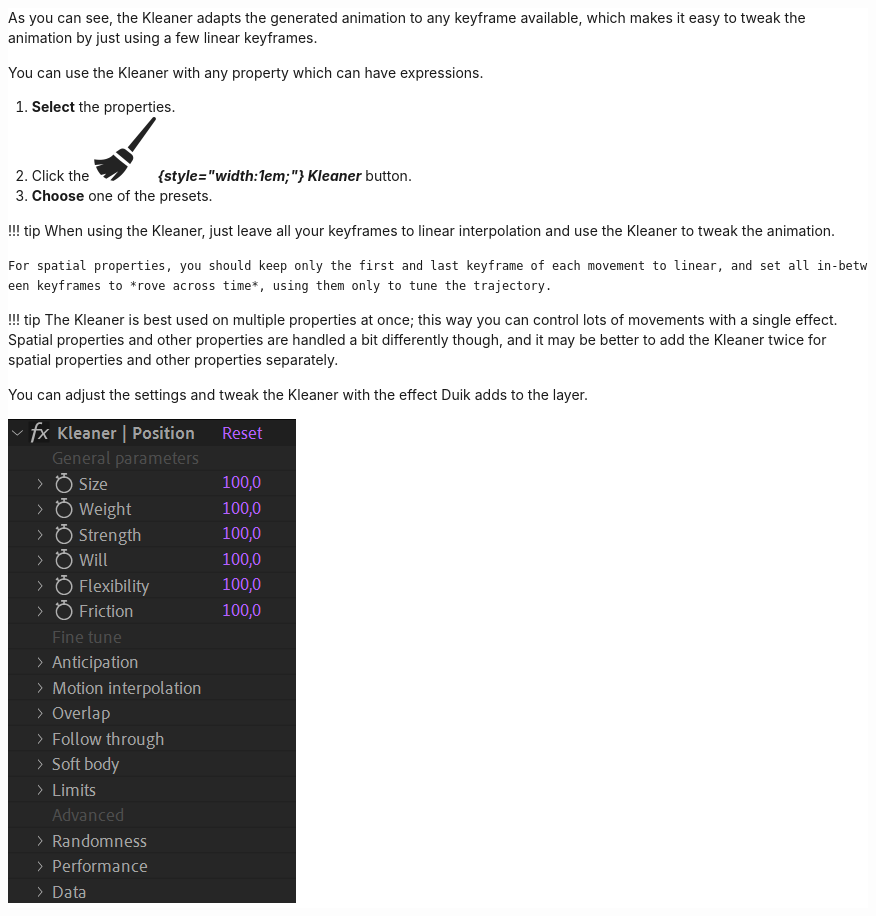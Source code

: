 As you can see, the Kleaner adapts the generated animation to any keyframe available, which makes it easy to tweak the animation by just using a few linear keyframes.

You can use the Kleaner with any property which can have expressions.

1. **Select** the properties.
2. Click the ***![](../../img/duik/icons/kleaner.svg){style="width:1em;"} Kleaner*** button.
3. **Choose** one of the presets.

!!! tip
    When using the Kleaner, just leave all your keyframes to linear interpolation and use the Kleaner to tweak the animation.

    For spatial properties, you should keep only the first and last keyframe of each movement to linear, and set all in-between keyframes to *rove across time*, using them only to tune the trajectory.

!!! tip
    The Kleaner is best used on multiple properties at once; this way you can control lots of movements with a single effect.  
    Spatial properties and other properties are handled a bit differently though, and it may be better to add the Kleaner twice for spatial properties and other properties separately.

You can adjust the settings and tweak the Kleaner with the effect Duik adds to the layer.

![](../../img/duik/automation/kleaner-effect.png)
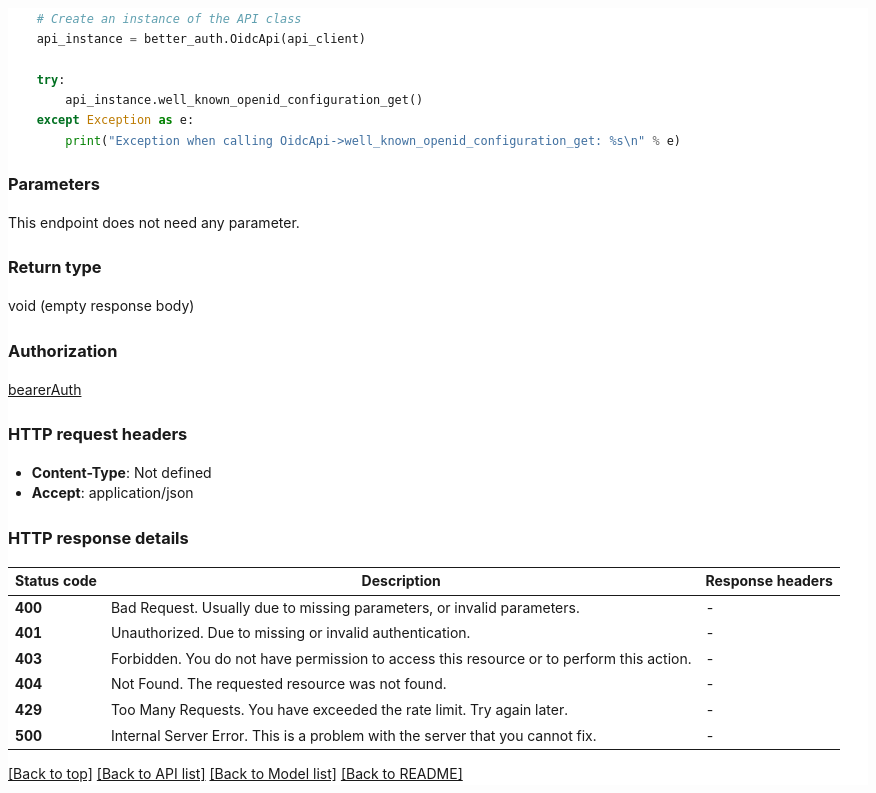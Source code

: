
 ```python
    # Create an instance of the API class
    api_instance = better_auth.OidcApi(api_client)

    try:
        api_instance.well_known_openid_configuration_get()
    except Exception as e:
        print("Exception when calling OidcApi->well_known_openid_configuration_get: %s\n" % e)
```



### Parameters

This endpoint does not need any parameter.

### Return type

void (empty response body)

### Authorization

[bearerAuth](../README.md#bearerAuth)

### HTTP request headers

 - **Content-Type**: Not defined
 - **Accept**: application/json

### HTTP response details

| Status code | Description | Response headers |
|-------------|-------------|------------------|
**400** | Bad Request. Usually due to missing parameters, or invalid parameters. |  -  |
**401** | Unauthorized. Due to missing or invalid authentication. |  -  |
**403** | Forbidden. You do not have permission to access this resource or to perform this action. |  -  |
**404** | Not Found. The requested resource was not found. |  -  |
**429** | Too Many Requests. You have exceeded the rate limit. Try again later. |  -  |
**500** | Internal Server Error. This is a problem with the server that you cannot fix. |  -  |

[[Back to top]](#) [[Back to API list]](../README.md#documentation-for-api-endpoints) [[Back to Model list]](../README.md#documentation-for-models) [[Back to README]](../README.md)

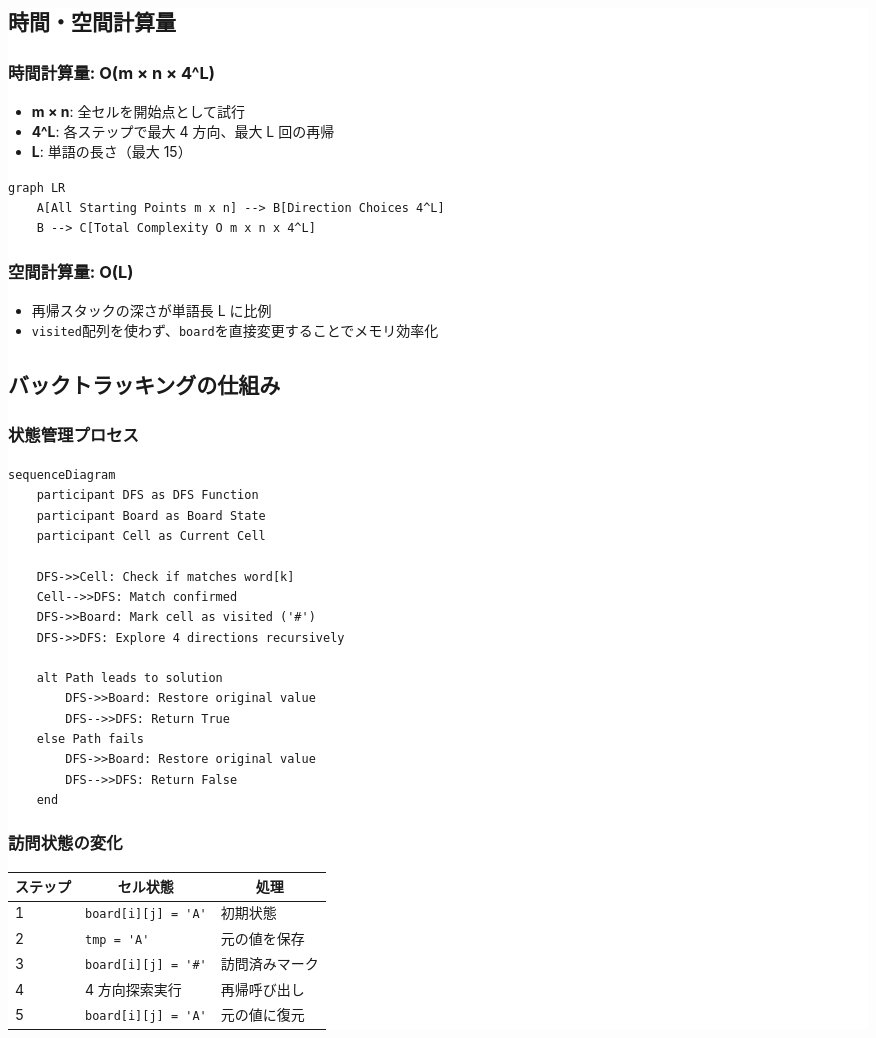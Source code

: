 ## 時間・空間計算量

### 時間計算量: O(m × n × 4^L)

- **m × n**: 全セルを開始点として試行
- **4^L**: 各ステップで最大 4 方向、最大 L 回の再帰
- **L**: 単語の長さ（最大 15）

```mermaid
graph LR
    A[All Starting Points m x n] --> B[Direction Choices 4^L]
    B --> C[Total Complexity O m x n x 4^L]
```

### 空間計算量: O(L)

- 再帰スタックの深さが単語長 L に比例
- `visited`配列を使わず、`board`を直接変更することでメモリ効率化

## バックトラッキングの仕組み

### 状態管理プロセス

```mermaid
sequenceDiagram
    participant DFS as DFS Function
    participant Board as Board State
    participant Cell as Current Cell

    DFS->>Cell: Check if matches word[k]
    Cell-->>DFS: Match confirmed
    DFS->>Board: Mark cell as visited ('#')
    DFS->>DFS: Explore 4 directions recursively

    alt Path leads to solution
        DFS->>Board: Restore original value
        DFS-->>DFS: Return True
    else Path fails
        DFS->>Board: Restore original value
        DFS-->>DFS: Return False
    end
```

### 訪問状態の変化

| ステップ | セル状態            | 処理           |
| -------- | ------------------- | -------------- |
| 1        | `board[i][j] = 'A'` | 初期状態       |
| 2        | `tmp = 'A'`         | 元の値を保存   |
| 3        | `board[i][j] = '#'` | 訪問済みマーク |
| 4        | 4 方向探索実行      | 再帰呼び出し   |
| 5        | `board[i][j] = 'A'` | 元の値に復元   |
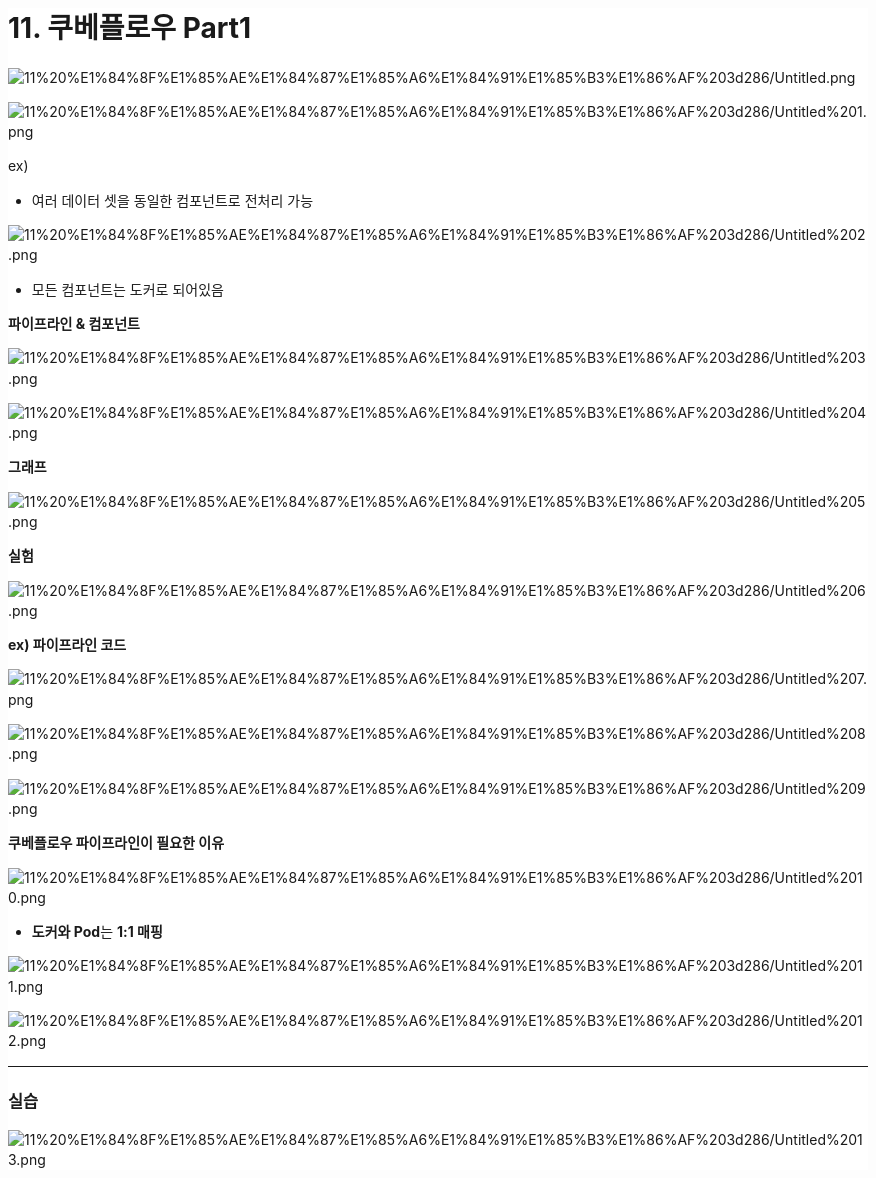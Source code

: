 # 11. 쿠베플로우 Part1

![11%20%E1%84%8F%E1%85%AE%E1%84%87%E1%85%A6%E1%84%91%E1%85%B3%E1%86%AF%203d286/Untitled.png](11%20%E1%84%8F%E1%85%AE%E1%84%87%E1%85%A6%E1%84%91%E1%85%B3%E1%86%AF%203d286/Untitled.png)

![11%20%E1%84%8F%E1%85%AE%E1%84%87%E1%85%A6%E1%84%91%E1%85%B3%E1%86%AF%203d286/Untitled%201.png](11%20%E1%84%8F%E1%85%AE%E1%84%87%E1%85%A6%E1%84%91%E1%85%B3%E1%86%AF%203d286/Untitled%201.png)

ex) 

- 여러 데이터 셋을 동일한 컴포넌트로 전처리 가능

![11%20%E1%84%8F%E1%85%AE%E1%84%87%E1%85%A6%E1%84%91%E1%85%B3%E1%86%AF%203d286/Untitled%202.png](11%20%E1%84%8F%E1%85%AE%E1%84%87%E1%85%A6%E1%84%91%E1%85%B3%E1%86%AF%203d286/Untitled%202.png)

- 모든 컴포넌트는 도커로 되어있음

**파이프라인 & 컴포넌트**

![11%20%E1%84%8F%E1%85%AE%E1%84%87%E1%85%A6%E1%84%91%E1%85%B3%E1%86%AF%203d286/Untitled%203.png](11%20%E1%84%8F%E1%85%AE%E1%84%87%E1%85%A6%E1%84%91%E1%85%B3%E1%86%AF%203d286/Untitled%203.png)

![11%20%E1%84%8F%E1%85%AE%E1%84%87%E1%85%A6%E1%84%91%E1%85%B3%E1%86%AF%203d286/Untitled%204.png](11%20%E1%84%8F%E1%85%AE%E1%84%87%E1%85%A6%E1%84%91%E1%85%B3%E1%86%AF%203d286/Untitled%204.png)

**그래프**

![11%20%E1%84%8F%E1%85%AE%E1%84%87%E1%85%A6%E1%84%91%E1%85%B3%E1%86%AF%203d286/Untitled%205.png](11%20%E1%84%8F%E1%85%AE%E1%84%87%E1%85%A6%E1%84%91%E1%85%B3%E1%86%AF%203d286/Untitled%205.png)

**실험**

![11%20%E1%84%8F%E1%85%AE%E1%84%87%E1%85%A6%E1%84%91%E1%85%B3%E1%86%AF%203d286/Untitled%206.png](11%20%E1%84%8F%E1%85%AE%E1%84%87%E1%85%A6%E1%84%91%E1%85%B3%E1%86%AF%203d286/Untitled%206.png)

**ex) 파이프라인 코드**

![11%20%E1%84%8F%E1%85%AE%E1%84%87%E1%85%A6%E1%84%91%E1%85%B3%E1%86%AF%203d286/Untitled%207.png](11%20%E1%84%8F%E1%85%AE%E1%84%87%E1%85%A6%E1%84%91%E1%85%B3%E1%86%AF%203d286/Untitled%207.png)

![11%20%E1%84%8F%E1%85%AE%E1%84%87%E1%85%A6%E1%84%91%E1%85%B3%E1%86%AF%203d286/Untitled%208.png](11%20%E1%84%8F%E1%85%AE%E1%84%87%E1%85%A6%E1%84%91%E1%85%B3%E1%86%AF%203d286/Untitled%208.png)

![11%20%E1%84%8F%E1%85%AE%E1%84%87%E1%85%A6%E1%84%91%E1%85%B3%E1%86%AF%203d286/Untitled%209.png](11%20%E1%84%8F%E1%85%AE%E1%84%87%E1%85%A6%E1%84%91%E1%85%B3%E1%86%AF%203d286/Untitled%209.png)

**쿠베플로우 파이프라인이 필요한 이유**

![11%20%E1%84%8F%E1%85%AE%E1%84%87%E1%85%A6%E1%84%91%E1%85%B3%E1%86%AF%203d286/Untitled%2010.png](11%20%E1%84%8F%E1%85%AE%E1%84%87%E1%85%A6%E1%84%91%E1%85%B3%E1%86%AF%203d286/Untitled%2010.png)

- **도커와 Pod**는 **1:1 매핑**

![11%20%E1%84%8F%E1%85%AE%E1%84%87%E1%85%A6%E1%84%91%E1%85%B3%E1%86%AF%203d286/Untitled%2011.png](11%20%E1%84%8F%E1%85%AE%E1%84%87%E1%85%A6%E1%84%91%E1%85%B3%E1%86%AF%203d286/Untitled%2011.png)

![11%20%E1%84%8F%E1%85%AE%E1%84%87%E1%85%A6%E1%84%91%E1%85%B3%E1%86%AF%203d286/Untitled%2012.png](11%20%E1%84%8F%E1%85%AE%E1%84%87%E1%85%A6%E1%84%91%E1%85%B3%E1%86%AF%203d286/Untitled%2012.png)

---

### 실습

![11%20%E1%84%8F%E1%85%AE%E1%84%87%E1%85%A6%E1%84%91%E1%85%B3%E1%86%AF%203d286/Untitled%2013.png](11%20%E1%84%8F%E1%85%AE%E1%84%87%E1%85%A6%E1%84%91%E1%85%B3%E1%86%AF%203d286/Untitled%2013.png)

══════

About this exercise. Set down exactly the lines above, from the line containing "### HTTP response details" through the line containing "- **m × n**: 全セルを開始点として試行". Skip the pictures.

Result of the task.
### HTTP response details

| Status code | Description | Response headers |
|-------------|-------------|------------------|
**400** | Bad Request. Usually due to missing parameters, or invalid parameters. |  -  |
**401** | Unauthorized. Due to missing or invalid authentication. |  -  |
**403** | Forbidden. You do not have permission to access this resource or to perform this action. |  -  |
**404** | Not Found. The requested resource was not found. |  -  |
**429** | Too Many Requests. You have exceeded the rate limit. Try again later. |  -  |
**500** | Internal Server Error. This is a problem with the server that you cannot fix. |  -  |

[[Back to top]](#) [[Back to API list]](../README.md#documentation-for-api-endpoints) [[Back to Model list]](../README.md#documentation-for-models) [[Back to README]](../README.md)

Source code

: ## 時間・空間計算量

### 時間計算量: O(m × n × 4^L)

- **m × n**: 全セルを開始点として試行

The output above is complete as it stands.